While I was careful to preface Ethiopia through writers’ eyes with the following epigraph/caveat:
Like all those possessing a library, Aurelian was aware that he was guilty of not knowing his in its entirety.
The Theologians, Jorge Luis Borges
It rests that as soon as a book is launched into the world, be it from the flat topped amba of Mount Abora, a multitude of overlooked books begin to form a perillously high tower of their own.
First, a poem by Walt Whitman in Leaves of Grass, which was kindly suggested to me at the launch of Ethiopia through writers’ eyes, by Gordon Wetherell, the United Kingdom ambassador to Ethiopia in the late 90s.

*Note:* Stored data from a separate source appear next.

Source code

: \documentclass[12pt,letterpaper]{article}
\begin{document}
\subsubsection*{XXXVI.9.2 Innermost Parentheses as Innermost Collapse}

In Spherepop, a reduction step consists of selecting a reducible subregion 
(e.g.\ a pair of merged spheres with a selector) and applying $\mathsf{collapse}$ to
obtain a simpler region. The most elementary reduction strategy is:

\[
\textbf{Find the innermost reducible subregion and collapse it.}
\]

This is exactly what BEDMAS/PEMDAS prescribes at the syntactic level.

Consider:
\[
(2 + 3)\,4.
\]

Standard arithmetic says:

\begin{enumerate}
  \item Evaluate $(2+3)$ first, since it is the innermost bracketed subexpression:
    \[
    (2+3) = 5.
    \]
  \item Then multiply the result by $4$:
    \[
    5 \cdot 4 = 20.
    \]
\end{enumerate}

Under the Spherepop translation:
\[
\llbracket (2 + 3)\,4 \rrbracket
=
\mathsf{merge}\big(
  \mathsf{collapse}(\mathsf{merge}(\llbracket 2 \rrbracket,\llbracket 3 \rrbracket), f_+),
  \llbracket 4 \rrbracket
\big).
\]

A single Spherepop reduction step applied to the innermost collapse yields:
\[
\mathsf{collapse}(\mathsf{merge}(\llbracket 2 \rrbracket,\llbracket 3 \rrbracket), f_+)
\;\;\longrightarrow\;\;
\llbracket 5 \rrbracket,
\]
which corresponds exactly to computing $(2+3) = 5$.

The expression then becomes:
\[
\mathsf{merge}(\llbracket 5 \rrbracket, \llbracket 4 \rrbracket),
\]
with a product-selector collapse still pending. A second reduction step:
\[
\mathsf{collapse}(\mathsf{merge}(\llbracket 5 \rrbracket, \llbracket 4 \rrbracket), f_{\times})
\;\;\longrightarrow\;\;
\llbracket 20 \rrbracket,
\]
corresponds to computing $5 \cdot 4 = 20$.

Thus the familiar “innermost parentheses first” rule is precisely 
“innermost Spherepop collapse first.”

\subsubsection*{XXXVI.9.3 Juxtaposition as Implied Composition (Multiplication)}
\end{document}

The poem was written by Whitman in the aftermath of the events of 1867/68 which saw world newspapers recount Emperor Theodoros’exploits and demise. The poem therefore weaves a traditional reference to Ethiops – a stand in for describing Black characters in western literature (as in Shakespear) – and the American Civil War, with an actual nod to real events in Abyssinia, and to the symbol of African/Black pride of the times, Emperor Theodoros’ green/yellow/red resistance to the British expedionnary force of Napier – later Lord Napier of Magdala.
Ethiopia Saluting the Colors Who are you dusky woman, so ancient hardly human, With your woolly-white and turban'd head, and bare bony feet? Why rising by the roadside here, do you the colors greet? ('Tis while our army lines Carolina's sands and pines, Forth from thy hovel door thou Ethiopia com'st to me, As under doughty Sherman I march toward the sea.) Me master years a hundred since from my parents sunder'd, A little child, they caught me as the savage beast is caught, Then hither me across the sea the cruel slaver brought. No further does she say, but lingering all the day, Her high-borne turban'd head she wags, and rolls her darkling eye, And courtesies to the regiments, the guidons moving by. What is it fateful woman, so blear, hardly human? Why wag your head with turban bound, yellow, red and green? Are the things so strange and marvelous you see or have seen?